Mes paupières semblent scellées.

- Lisa ?

Je suis tellement loin...

- Lisa il faut que tu te réveilles maintenant.

Je reconnais la voix de ma mère.

- Bon Lisa, à quoi tu joues ? Il faut vraiment que tu réveilles, ça devient inquiétant et puis Jade t'attend.

Mes sourcils se froncent.

- Jade ? marmonné-je. Mais... c'est impossible.

Étrangement, je ne crois pas avoir mal quelque part. Peut-être que je suis au paradis, ou je-ne-sais-où, loin de la réalité. Oui sûrement, sinon pourquoi la voix de maman me parlerait-elle de Jade ? Est-ce que papa y est aussi ?

- Je panique sérieusement à présent ! Lisa si tu n'es pas levée dans cinq minutes, je rappelle le médecin, il n'avait pas l'air ravi la dernière fois ! clame-t-elle en s'éloignant.

Pourquoi crie-t-elle ? Je ne comprends plus rien...

J'entends un bruit de couvert dans la cuisine. Est-ce qu'ils font la vaisselle au paradis ? Tout ça me paraît vraiment bizarre. Quelque chose cloche.

- Quatre minutes Lisa !

Je soupire, les parents peuvent rester pénibles même après la mort ? Je n'ai pas signé pour ça moi.

Après un énorme effort de concentration, j'arrive à lever lourdement mes paupières. Un plafond. Un plafond que je connais si bien, rempli d'étoiles phosphorescentes. Mais que fais-je dans ma chambre ?

- Trois minutes !

- Arrrg...grogné-je.

Je me sens toute vaseuse, j'ai du mal à y voir clair. La seule chose que j'ai intégré, c'est que je suis morte et pourtant je n'en ressens aucun symptôme. Après, personne ne peut nous raconter ce qu'il a vécu après la mort, le paradis, l'enfer, l'au-delà, tout ça, ce ne sont que des suppositions.

- Deux minutes ! Et tu as réellement envie qu'il te dise que ton cinéma a assez duré ?

Mais de quel cinéma parle-t-elle ?

Je me redresse lentement dans mon lit, un gout de bile dans la bouche.
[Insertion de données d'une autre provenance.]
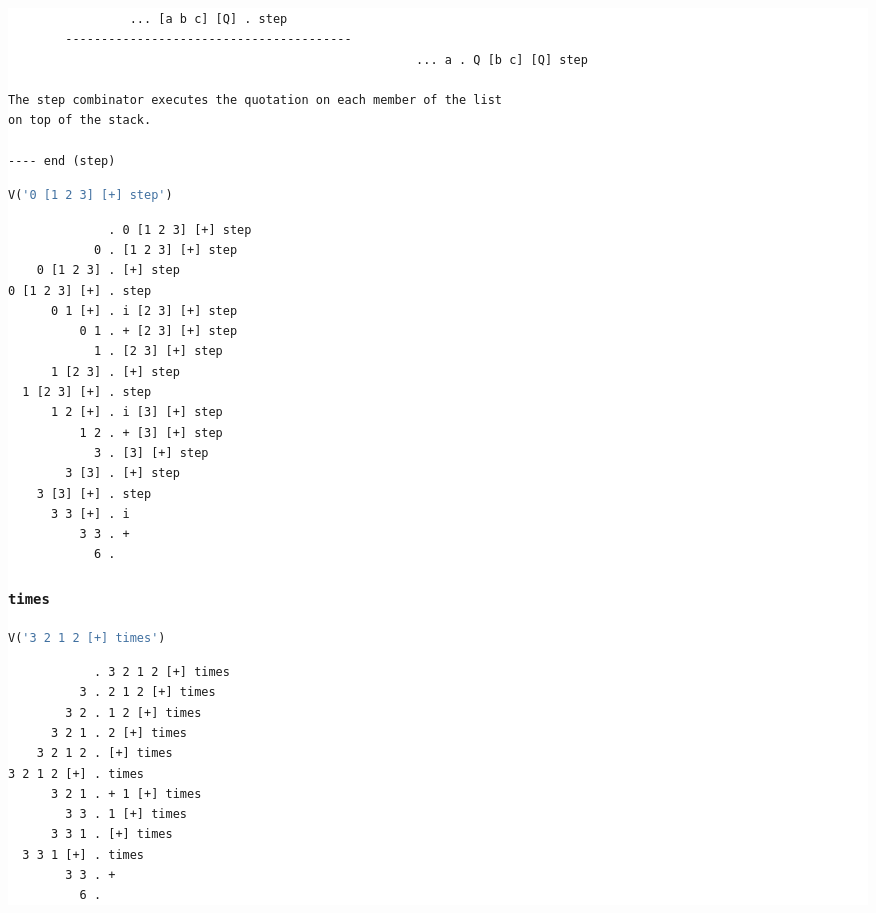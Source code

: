     
                     ... [a b c] [Q] . step
            ----------------------------------------
                                                             ... a . Q [b c] [Q] step
    
    The step combinator executes the quotation on each member of the list
    on top of the stack.
    
    ---- end (step)
    
    



```python
V('0 [1 2 3] [+] step')
```

                  . 0 [1 2 3] [+] step
                0 . [1 2 3] [+] step
        0 [1 2 3] . [+] step
    0 [1 2 3] [+] . step
          0 1 [+] . i [2 3] [+] step
              0 1 . + [2 3] [+] step
                1 . [2 3] [+] step
          1 [2 3] . [+] step
      1 [2 3] [+] . step
          1 2 [+] . i [3] [+] step
              1 2 . + [3] [+] step
                3 . [3] [+] step
            3 [3] . [+] step
        3 [3] [+] . step
          3 3 [+] . i
              3 3 . +
                6 . 


### `times`


```python
V('3 2 1 2 [+] times')
```

                . 3 2 1 2 [+] times
              3 . 2 1 2 [+] times
            3 2 . 1 2 [+] times
          3 2 1 . 2 [+] times
        3 2 1 2 . [+] times
    3 2 1 2 [+] . times
          3 2 1 . + 1 [+] times
            3 3 . 1 [+] times
          3 3 1 . [+] times
      3 3 1 [+] . times
            3 3 . +
              6 .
En observant mieux, je reconnais bien ma chambre, mais elle semble légèrement différente. Je ne saurais pas dire exactement ce qui a changé, mais je ne la trouve pas totalement identique.

Le bracelet Ying-Yang, n'est plus pendu sur le petit crochet, et quelques photos manquent à l'appel sur le mur. Pourquoi se seraient-ils amusés à reproduire le décor de ma chambre en oubliant des détails ?
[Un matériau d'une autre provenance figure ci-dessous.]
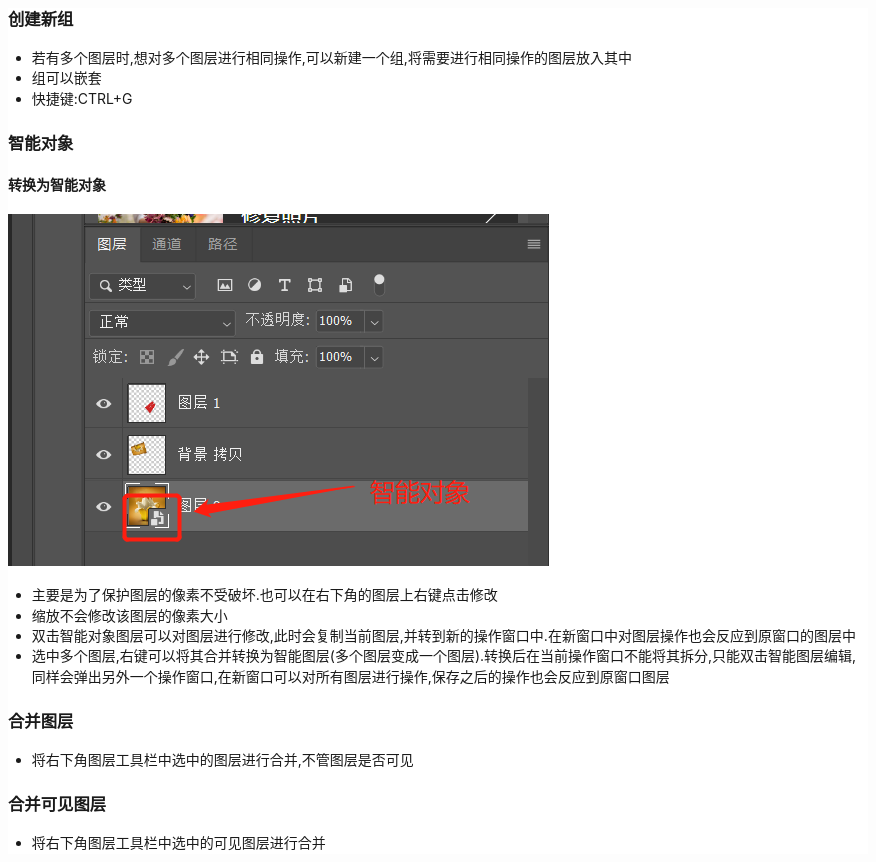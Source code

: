 



### 创建新组



* 若有多个图层时,想对多个图层进行相同操作,可以新建一个组,将需要进行相同操作的图层放入其中
* 组可以嵌套
* 快捷键:CTRL+G



### 智能对象



#### 转换为智能对象

![](img/PS006.png)

* 主要是为了保护图层的像素不受破坏.也可以在右下角的图层上右键点击修改
* 缩放不会修改该图层的像素大小
* 双击智能对象图层可以对图层进行修改,此时会复制当前图层,并转到新的操作窗口中.在新窗口中对图层操作也会反应到原窗口的图层中
* 选中多个图层,右键可以将其合并转换为智能图层(多个图层变成一个图层).转换后在当前操作窗口不能将其拆分,只能双击智能图层编辑,同样会弹出另外一个操作窗口,在新窗口可以对所有图层进行操作,保存之后的操作也会反应到原窗口图层



### 合并图层

* 将右下角图层工具栏中选中的图层进行合并,不管图层是否可见



### 合并可见图层

* 将右下角图层工具栏中选中的可见图层进行合并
Je contemple ma tenue. Je porte un vieux pyjama. Ils se permettent de changer ma tenue en plus ? Je ne portais pas ça lors de l'accident.

L'accident.

Je frissonne en y repensant.

- Une minute ! Lisa, Jade va s'impatienter, et moi aussi.
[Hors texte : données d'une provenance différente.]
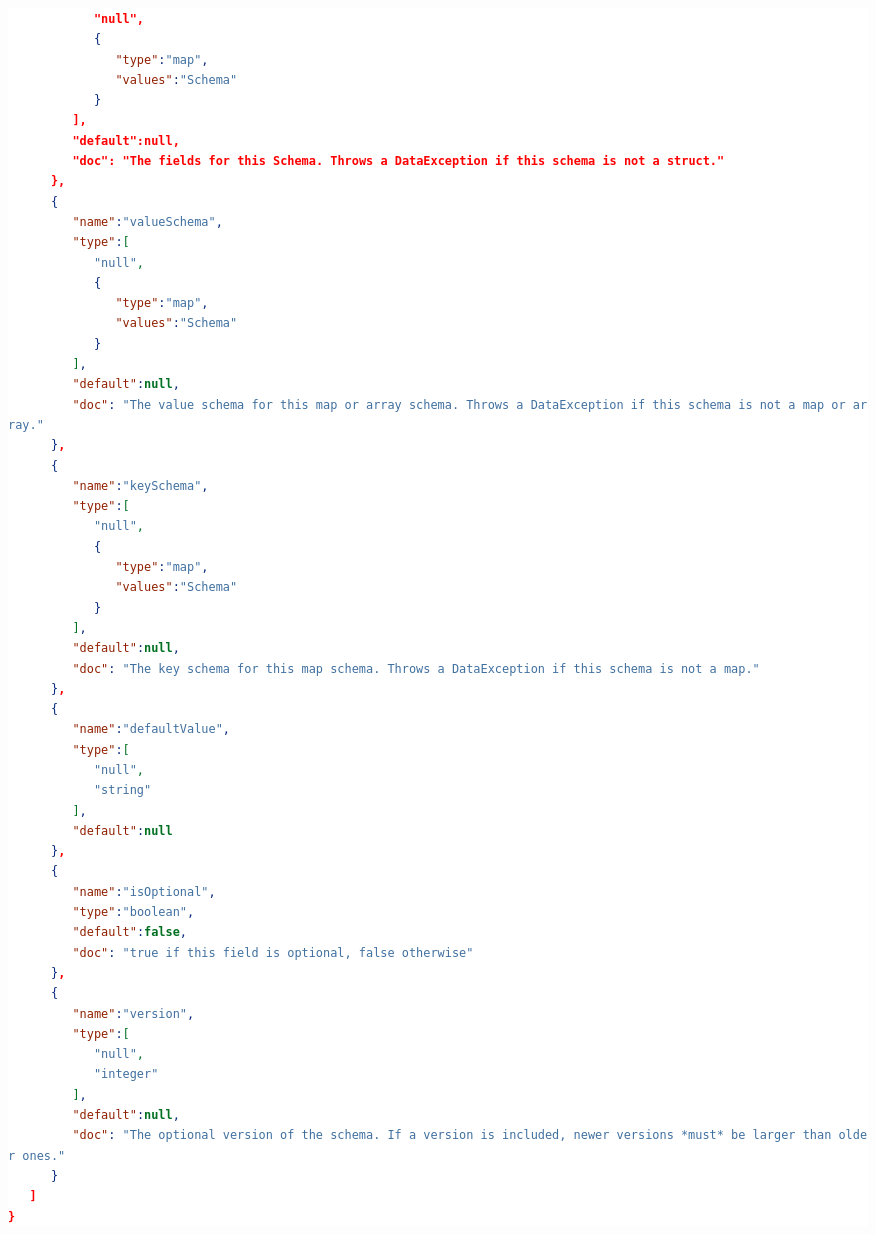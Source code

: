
 ```json
            "null",
            {
               "type":"map",
               "values":"Schema"
            }
         ],
         "default":null,
         "doc": "The fields for this Schema. Throws a DataException if this schema is not a struct."
      },
      {
         "name":"valueSchema",
         "type":[
            "null",
            {
               "type":"map",
               "values":"Schema"
            }
         ],
         "default":null,
         "doc": "The value schema for this map or array schema. Throws a DataException if this schema is not a map or array."
      },
      {
         "name":"keySchema",
         "type":[
            "null",
            {
               "type":"map",
               "values":"Schema"
            }
         ],
         "default":null,
         "doc": "The key schema for this map schema. Throws a DataException if this schema is not a map."
      },
      {
         "name":"defaultValue",
         "type":[
            "null",
            "string"
         ],
         "default":null
      },
      {
         "name":"isOptional",
         "type":"boolean",
         "default":false,
         "doc": "true if this field is optional, false otherwise"
      },
      {
         "name":"version",
         "type":[
            "null",
            "integer"
         ],
         "default":null,
         "doc": "The optional version of the schema. If a version is included, newer versions *must* be larger than older ones."
      }
   ]
}
```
Bon. C'est logique finalement que Jade soit là, elle est morte elle aussi, mais maman ? Est-elle morte en même temps que nous ?

J'ouvre mon placard et j'attrape le premier sweat-shirt qui me vient. Je sors ensuite prudemment de la pièce. Ma maison est entièrement identique ? Non, encore une fois, je remarque quelques petites choses ou décorations qui ne sont plus à leur place.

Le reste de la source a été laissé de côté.